*Exercise directions:* Only one span of the listing below is wanted: the lines from the one with "Unified security management." through the one with "Analyze AWS costs.", reproduced exactly, both ends kept.

========================================================================

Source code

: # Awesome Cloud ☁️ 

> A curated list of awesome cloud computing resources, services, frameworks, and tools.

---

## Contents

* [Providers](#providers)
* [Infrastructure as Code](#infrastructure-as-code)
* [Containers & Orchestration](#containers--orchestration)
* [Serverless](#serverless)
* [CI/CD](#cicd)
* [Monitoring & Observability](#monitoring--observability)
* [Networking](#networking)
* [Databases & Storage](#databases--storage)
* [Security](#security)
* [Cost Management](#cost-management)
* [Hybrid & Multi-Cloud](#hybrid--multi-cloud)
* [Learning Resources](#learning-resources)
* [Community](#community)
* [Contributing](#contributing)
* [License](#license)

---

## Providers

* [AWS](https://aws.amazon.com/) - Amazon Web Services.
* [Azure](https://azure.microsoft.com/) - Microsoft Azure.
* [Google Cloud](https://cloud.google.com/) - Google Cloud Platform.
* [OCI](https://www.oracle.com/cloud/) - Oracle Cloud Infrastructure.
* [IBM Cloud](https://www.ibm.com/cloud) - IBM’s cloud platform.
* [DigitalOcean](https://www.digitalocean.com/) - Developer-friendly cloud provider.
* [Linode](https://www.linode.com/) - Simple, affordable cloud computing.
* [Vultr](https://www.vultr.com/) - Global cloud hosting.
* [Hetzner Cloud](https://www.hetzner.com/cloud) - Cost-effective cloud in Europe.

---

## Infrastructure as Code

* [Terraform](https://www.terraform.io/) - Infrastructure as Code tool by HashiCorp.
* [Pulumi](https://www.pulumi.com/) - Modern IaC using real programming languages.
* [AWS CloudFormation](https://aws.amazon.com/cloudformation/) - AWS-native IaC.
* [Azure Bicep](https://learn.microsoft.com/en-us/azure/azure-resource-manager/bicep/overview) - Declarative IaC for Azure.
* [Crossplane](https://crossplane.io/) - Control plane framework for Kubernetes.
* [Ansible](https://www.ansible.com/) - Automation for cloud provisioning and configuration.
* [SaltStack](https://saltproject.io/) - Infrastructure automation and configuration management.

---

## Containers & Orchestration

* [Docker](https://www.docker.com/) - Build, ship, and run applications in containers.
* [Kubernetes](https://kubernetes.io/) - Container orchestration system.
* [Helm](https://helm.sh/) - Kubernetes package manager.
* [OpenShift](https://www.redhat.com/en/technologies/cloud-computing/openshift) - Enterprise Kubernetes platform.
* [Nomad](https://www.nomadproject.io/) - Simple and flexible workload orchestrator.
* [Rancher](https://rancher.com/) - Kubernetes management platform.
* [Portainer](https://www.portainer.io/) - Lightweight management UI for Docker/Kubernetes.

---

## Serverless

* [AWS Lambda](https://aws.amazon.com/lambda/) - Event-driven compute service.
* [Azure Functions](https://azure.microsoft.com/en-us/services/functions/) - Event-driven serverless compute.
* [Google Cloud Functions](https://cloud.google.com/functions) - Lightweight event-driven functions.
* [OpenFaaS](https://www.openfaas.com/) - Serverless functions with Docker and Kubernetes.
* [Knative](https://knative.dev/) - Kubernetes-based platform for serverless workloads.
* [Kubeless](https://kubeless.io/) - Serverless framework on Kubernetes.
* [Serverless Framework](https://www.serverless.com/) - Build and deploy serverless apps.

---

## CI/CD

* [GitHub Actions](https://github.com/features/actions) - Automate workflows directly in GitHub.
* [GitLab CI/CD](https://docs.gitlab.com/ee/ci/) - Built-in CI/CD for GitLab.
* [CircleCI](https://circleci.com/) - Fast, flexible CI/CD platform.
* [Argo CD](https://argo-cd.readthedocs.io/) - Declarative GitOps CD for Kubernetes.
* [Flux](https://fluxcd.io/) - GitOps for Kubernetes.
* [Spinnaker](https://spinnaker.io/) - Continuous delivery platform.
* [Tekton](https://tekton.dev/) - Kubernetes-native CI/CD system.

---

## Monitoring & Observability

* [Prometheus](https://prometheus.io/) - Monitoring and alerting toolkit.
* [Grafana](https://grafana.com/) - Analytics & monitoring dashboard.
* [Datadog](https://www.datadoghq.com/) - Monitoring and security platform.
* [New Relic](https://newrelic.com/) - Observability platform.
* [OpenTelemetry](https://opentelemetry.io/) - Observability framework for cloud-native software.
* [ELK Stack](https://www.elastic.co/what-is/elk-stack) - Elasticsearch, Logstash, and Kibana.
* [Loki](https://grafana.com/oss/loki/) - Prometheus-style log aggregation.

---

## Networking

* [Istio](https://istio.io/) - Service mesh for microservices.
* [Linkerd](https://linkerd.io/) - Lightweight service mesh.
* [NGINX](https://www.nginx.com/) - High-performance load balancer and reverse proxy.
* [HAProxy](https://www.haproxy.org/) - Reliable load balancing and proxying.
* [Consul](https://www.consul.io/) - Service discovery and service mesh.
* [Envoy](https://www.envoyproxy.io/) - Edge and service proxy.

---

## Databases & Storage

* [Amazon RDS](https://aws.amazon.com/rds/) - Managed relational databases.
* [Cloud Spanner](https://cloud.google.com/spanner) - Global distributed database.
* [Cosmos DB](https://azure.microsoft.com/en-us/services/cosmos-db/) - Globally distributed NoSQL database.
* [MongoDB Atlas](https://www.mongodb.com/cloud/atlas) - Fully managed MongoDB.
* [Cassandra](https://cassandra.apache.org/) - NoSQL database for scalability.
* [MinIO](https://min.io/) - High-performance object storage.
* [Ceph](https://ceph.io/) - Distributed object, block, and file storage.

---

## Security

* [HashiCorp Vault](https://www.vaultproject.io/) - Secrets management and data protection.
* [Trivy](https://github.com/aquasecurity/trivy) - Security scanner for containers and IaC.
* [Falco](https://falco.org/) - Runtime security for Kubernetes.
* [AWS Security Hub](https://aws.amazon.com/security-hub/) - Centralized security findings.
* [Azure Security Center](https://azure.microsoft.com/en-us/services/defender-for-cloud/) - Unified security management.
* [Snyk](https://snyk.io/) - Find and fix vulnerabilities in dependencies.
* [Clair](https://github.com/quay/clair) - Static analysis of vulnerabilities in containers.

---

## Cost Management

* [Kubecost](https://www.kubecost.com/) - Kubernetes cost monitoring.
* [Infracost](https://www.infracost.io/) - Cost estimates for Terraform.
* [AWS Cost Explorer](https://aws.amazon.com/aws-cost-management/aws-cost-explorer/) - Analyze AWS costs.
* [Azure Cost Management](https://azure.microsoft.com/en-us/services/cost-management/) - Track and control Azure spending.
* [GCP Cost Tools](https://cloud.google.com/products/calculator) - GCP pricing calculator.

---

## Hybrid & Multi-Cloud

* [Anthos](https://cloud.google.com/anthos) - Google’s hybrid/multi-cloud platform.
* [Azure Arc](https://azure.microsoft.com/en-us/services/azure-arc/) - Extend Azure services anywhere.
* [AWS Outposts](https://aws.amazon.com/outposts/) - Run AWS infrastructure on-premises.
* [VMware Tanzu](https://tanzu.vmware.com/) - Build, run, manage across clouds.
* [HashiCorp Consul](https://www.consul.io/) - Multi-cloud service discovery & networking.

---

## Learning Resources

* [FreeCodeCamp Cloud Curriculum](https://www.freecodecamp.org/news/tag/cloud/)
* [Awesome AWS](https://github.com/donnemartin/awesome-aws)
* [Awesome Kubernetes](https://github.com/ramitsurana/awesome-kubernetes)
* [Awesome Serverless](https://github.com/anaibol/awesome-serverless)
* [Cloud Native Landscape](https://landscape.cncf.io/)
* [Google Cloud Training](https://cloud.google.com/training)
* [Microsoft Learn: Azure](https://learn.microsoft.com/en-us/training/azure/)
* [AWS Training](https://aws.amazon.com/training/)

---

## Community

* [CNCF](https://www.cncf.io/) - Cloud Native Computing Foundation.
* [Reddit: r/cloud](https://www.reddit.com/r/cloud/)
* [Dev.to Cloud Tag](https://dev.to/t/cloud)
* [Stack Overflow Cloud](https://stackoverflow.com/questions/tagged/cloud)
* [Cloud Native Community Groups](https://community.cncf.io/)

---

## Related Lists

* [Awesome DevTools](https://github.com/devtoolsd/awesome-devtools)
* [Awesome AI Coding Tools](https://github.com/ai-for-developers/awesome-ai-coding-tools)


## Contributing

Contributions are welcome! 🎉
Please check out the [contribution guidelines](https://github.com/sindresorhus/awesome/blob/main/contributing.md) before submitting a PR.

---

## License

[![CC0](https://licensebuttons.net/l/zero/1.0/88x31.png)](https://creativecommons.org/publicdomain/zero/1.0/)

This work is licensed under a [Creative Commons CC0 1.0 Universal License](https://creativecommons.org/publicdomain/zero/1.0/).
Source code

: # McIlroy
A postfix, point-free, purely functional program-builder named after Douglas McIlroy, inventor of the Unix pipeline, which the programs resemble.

========================================================================

*Response below:*
* [Azure Security Center](https://azure.microsoft.com/en-us/services/defender-for-cloud/) - Unified security management.
* [Snyk](https://snyk.io/) - Find and fix vulnerabilities in dependencies.
* [Clair](https://github.com/quay/clair) - Static analysis of vulnerabilities in containers.

---

## Cost Management

* [Kubecost](https://www.kubecost.com/) - Kubernetes cost monitoring.
* [Infracost](https://www.infracost.io/) - Cost estimates for Terraform.
* [AWS Cost Explorer](https://aws.amazon.com/aws-cost-management/aws-cost-explorer/) - Analyze AWS costs.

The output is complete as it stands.